We’ve just built a new Keezer (new to kegging) and I’m wondering how full we should fill the kegs.
The Keezer will hold three 5 gallon and one 2.5 gallon corny kegs and I’m thinking that they shouldn’t be filled all of the way to the top (i.e. 2.5g in the 2.5g keg) to leave some headroom for the CO2. However, I’m not sure
There is a seam near the top of the keg that I think is the 5 gallon mark. I typically try to fill it up to there, and keep it below the level of the gas dip tube.
I get some satisfaction when I have exactly enough beer to fill the keg to the top.
I’m not sure how much it matters that you have any headspace in your keg.
For me, having some headspace is a necessity. I don’t keep the kegs constantly hooked up to CO2, so it’s the CO2 in the headspace that gets absorbed into the beer.
Why?
Let’s say I fill my keg to the top, then put 35 psi of CO2 on it and shake the keg for a minute or so until it stops accepting gas. What difference would the headspace make?
The beer will continue to absorb CO2 until it has met equilibrium. If you apply 10psi of CO2 to the surface of the beer, it will absorb CO2 until the volume of CO2 in the beer is equal to the applied pressure of CO2 on the surface of the beer.
The rate of dissolution of CO2 in beer depends on:
Temperature and Pressure
Degree of under or over-saturation
Presence of mixing
Interfacial surface area between the CO2 and the beer (the more surface area…the more transfer of gas)
When the partial pressure of the undissolved gas meets the partial pressure of the dissolved gas, equilibrium has been met and the beer is then carbonated.

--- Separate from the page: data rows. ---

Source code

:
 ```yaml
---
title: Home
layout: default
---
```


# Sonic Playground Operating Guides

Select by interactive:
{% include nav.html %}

This is all assuming that the correct amount of CO2 pressure at a given temperature has been met.
If you are using the set-and-forget method, the amount of headspace is irrelevant the surface area of the keg (when vertical) is the same whether you have 3 gallons or 5.15 gallons in the keg.
If you are shaking then more headspace will carbonate faster since there will be more surface area as you move the keg from vertical. If you connect and disconnect (with 35 or 40 psi) then more headspace will carbonate faster as there is more volume at 40 psi and the pressure will drop more slowly as the beer absorbs the CO2 trapped in the top of the keg.
My preferred method:
Beer should be chilled to 31-32 deg.
Fill keg to just below IN tube.
If beer comes out of the IN tube while filling then pressurize and draw a pint off.
Set regulator to 15lbs, connect the gas in tube, shake on side with gas tube toward the floor.
Shake for 3 minutes.
Put back in 31deg cooler for 1/2 hour to allow foam to settle.
Vent keg to 2-3lbs(ish) Put keg in keezer (still at 32 deg) and hook up to gas.
The beer will be drinkable immediately and will reach optimum carbonation in 2-3 days.
Tell you what, try it for yourself. Set aside one keg with 1 in of head space and one with 4 inches and see which one carbonates faster. The more headspace for Co2 to fill the faster it will absorb if you are going with top pressure. This goes for the shake method too, the more headspace the less amount of time you have to shake. If you leave NO headspace the beer won’t carbonate.
My guess is that what you’re seeing is the effect of a smaller volume of beer carbonating faster. In other words, the volume of liquid rather than the volume of the headspace is the critical factor.
The appropriate test would be two different size kegs (a 5 gallon and a 3 gallon or whatever) with the same amount of beer in them. Identical volumes of beer should carbonate at the same rate. At least that’s what makes intuitive sense to me.
As for no headspace, while I’ve not tried it, I have to think it would carbonate eventually if left hooked up to CO2 at constant pressure. However, if it’s completely full the surface area that the gas would be in contact with might be as small as the dip tube.
As to the shake method, no disagreement. There’s more surface area while you are shaking.